Toyota Motor Philippines scored its 10th consecutive Triple Crown in 2011, meaning that for the 10th straight year, it sold the most number of passenger cars, the most number of commercial vehicles and the most number of total vehicles (54,593 units in 2011). This is all well and good, but we only recently realized that there's another positive angle to this story.
You see, hugely responsible for TMP's overall sales success are the Vios subcompact sedan and the Innova multipurpose vehicle. In fact, the Vios and the Innova are the two best-selling vehicles in all of the Philippine car market, moving 14,979 units and 11,805 units last year. (Interesting piece of trivia: The Innova barely nosed ahead of the Mitsubishi Montero Sport for the overall second spot, outselling the popular midsize SUV by a mere seven units.)
What's the big deal, you ask? Well, both the Vios and the Innova happen to be locally produced, put together by world-class Filipino workers at Toyota's assembly plant in Santa Rosa, Laguna. Think about it for a second: The two best-selling cars in the country right now are actually assembled right here. Not imported but proudly Philippine-made.

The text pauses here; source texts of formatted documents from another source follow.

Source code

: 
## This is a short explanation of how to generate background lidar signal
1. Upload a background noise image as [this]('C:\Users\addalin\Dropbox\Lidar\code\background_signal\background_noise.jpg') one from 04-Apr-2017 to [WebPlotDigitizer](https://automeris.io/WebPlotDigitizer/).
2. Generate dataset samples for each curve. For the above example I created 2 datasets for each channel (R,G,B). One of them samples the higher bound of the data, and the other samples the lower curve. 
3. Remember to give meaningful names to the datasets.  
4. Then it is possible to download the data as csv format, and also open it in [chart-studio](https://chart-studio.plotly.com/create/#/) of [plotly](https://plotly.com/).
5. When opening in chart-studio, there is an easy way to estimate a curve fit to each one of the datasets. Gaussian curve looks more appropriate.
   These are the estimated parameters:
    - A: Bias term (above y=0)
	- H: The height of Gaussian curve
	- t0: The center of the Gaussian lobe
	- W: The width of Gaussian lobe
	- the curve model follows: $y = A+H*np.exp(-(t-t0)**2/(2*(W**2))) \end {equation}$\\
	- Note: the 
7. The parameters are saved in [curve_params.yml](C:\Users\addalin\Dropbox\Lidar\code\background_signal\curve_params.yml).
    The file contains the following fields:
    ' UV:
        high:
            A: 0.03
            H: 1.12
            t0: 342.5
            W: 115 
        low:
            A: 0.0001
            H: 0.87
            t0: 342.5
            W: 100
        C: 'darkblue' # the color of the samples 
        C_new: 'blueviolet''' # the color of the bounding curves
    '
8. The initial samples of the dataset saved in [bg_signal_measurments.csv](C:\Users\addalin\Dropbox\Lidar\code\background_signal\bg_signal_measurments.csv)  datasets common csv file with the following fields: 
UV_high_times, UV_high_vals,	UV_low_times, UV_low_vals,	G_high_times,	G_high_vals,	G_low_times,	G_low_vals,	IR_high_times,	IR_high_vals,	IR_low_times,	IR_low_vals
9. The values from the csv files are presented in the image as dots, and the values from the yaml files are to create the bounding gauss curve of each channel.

What are the advantages of Philippine-made vehicles?
In terms of pricing, not much, since vehicles imported from ASEAN countries (like Thailand and Indonesia) are also already exempt from import duties because of the free-trade agreement. But in terms of manufacturing flexibility, it spells a world of convenience for the car company.
"If you're assembling locally, you can react faster to market demands," says TMP first vice president Raymond Rodriguez. "If, for instance, there's a sudden demand for 500 units, you can immediately address that requirement as long as you already have the CKD (completely knocked-down) parts."
If you're merely importing CBU (completely built-up) units, you still have to wait for your order to be served, not to mention you also have to factor in shipping time.
Best of all? If you assemble in the Philippines, you provide precious jobs to hard-working Filipinos. So we commend TMP and all other automakers who have manufacturing facilities in the country. Perhaps we can start consciously patronizing cars made here?